‘This Is Hannah’—And She Won’t Stop Until Courts Recognize What a Woman Is

By Andrea Mew

In the fall of 2021, when Hannah Holtmeier decided to partake in the University of Wyoming’s sorority rush, she said she felt like Kappa Kappa Gamma (KKG) was “literally calling” her name. From the girls she initially met, to their sorority house and the overall culture that the sisters fostered, Holtmeier said she felt right at home.

The whole point of joining KKG, Holtmeier told Independent Women’s Forum (IWF), was to meet like-minded girls who had similar goals and could be her lifelong friends. But according to Holtmeier, after her first year, “that was not the case anymore.”

“‘Artemis, this is Hannah,’” Holtmeier recalled one of her sisters saying during a formal recruitment session her sophomore year. Artemis Langford, a young male identifying as a transgender woman, reportedly came to KKG with a list of questions prepared for his potential sorority sisters, to ask them “how he would be accepted, and how he would fit in.”

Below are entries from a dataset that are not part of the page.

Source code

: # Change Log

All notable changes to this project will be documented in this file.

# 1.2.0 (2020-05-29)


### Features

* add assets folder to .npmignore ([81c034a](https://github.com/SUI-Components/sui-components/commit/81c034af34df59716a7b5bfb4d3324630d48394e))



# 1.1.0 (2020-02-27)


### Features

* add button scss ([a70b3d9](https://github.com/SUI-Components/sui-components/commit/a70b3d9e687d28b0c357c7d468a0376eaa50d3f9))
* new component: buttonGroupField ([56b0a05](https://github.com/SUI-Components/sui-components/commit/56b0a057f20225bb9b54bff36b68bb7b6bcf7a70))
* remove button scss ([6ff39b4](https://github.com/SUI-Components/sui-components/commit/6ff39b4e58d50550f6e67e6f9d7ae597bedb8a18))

Holtmeier said no one felt a connection with Langford, and that this “very odd interaction” seemed as though it would be the last. It wasn’t. During informal recruitment—the period where sororities work to fill slots that didn’t get filled during the first round—Holtmeier said that, unbeknownst to her and many other KKG sisters, Langford “basically was slid under the door and somehow given a bid,” in what she called a “very backdoor process.”

Holtmeier and the other ladies in KKG were then forced to accept Langford as one of their “sisters.” This opened up a Pandora’s box of uncomfortable moments.

“Sororities are an intimate space,” Holtmeier said, describing how 30 to 40 girls live in the KKG house at a time. In addition to being where many sisters eat, sleep, shower, get dressed, and study, her sorority house also served as a home base for all members of KKG to unwind from the chaos of college life and “be a girl.”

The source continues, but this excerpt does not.